President Donald J. Trump opened the United Nations General Assembly (UNGA) in New York with comments on the need for international cooperation on UN reform. Developed by Trump administration, the Declaration on reform of the United Nations has already been signed by 128 out of 193 countries.
“The declaration of support for United Nations reform began as a way to get momentum to Secretary-General Guterres’ efforts to bring greater efficiency, accountability, and transparency to the UN … We thought that having the Member States put their names on a document would help ensure that these goals don’t remain just words, but become a part of the culture of the UN,” said the US permanent representative to the UN, Nicky Haley at the United Nations General Assembly on September 18.
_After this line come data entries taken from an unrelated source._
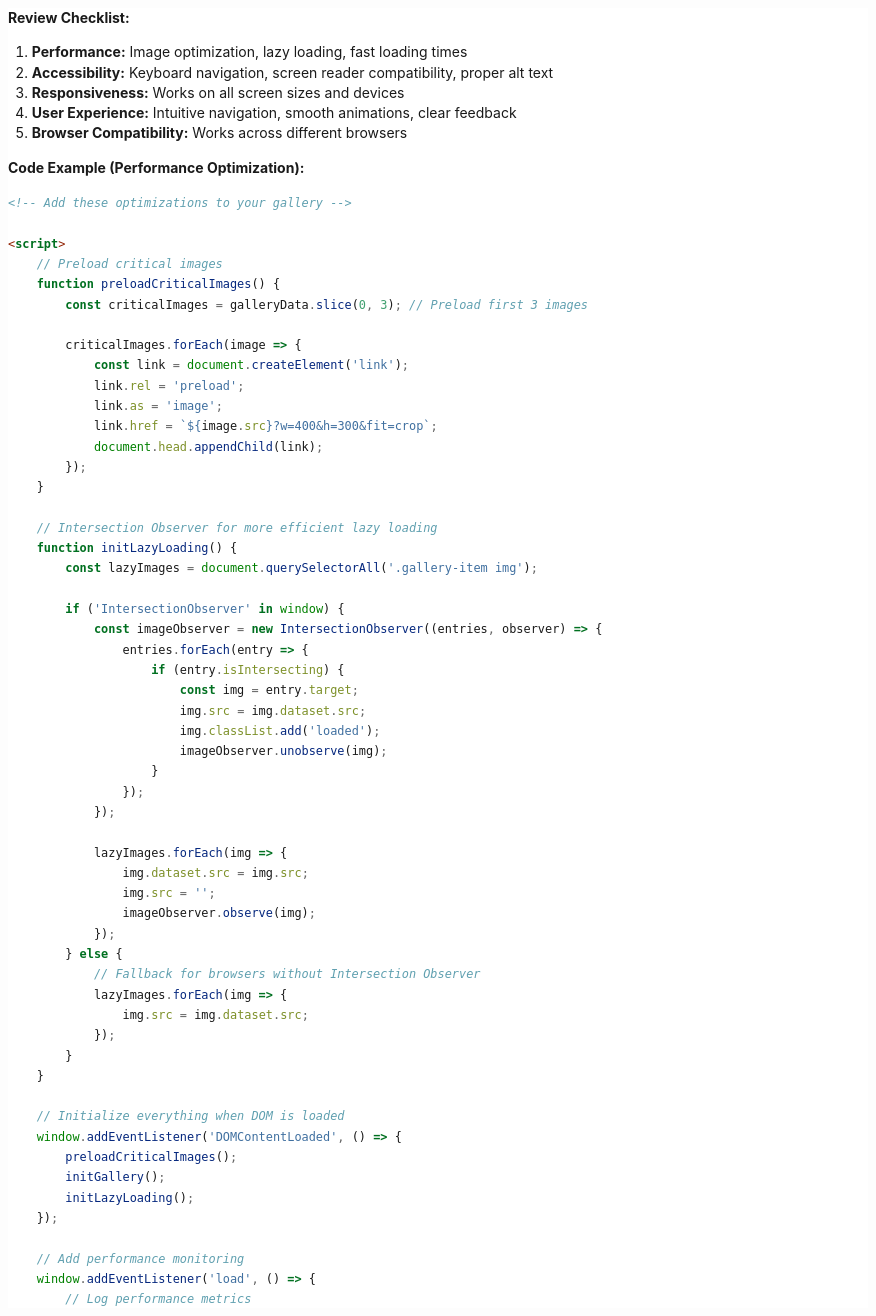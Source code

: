 **Review Checklist:**
1. **Performance:** Image optimization, lazy loading, fast loading times
2. **Accessibility:** Keyboard navigation, screen reader compatibility, proper alt text
3. **Responsiveness:** Works on all screen sizes and devices
4. **User Experience:** Intuitive navigation, smooth animations, clear feedback
5. **Browser Compatibility:** Works across different browsers

**Code Example (Performance Optimization):**
```html
<!-- Add these optimizations to your gallery -->

<script>
    // Preload critical images
    function preloadCriticalImages() {
        const criticalImages = galleryData.slice(0, 3); // Preload first 3 images
        
        criticalImages.forEach(image => {
            const link = document.createElement('link');
            link.rel = 'preload';
            link.as = 'image';
            link.href = `${image.src}?w=400&h=300&fit=crop`;
            document.head.appendChild(link);
        });
    }

    // Intersection Observer for more efficient lazy loading
    function initLazyLoading() {
        const lazyImages = document.querySelectorAll('.gallery-item img');
        
        if ('IntersectionObserver' in window) {
            const imageObserver = new IntersectionObserver((entries, observer) => {
                entries.forEach(entry => {
                    if (entry.isIntersecting) {
                        const img = entry.target;
                        img.src = img.dataset.src;
                        img.classList.add('loaded');
                        imageObserver.unobserve(img);
                    }
                });
            });
            
            lazyImages.forEach(img => {
                img.dataset.src = img.src;
                img.src = '';
                imageObserver.observe(img);
            });
        } else {
            // Fallback for browsers without Intersection Observer
            lazyImages.forEach(img => {
                img.src = img.dataset.src;
            });
        }
    }

    // Initialize everything when DOM is loaded
    window.addEventListener('DOMContentLoaded', () => {
        preloadCriticalImages();
        initGallery();
        initLazyLoading();
    });

    // Add performance monitoring
    window.addEventListener('load', () => {
        // Log performance metrics
```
The US President spoke further on the three main goals of UN reform. “The United Nations was founded on truly noble goals. These include affirming the dignity and worth of the human person and striving for international peace,” the President said. “Yet in recent years, the United Nations has not reached its full potential because of bureaucracy and mismanagement.”
President Trump commended the Secretary General’s call for the United Nations to focus “more on people and less on bureaucracy.” The President emphasized the need for greater accountability, equal distribution of military and financial burdens, and clearly-defined goals for peacekeeping missions. He encouraged the Member States to participate in UN proceedings with “an eye toward changing business as usual and not being beholden to ways of the past which were not working.”
The Declaration contains 10 points. The American side calls on it to change the structure of the UN in order to improve the coordination of work between different units. It is also possible to do this because of the reduction in the number of personnel.
“We do not see results consistent with our investments,” US President said, “We need a UN that will restore the trust of people around the world … The UN should not be held hostage to past methods that do not work.”
The script of the whole Trump 4-min speech may be seen here.
Trump has repeatedly noted earlier that Washington annually spends about $10 billion on UN programs – this amount is several times greater than other members of the Organization are investing.
“Although the regular budget of the United Nations has increased by 140 percent, and the number of employees has more than doubled since 2000, we do not see the results of such investments,” Trump said.
Also, he said, all member countries of the UN should make an equal contribution both in the military and in the financial plan. “We also ask that every peacekeeping mission has clearly defined goals and benchmarks for assessing how well it is being carried out … If we work together and implement reforms, the UN will be reborn as a more effective force in strengthening peace and harmony on the planet.”
The draft US federal budget for the 2018 fiscal year implies a reduction in the funding of UN peacekeeping missions by $1B. In addition, contributions to the budgets of various international organizations, including UN structures, can be cut.
Meanwhile, the Washington-developed declaration was not supported by 70 countries, among them three permanent members of the UN Security Council – Russia, China, and France.
“I’m not sure that we will sign this declaration, many of the ideas outlined are of course important and follow the proposals put forward by the Secretary-General, but you will not spend reform on the declaration,” TASS [RF News Agency] quotes the Permanent Representative of the Russian Federation to the UN, Vasily Nebenzya. Russian wisecrackers already labeled Trump;s proposal as “UN perestroika” – a reference to the Gorbachev lead actions caused fallout of the Soviet Union in 1991.
According to the Russian ambassador, “it is possible to increase the effectiveness of the UN only through intergovernmental negotiations … The proposed US document is a declaration of countries that share similar views on this issue, but this is not instructions to the secretary general how to rebuild the organization.”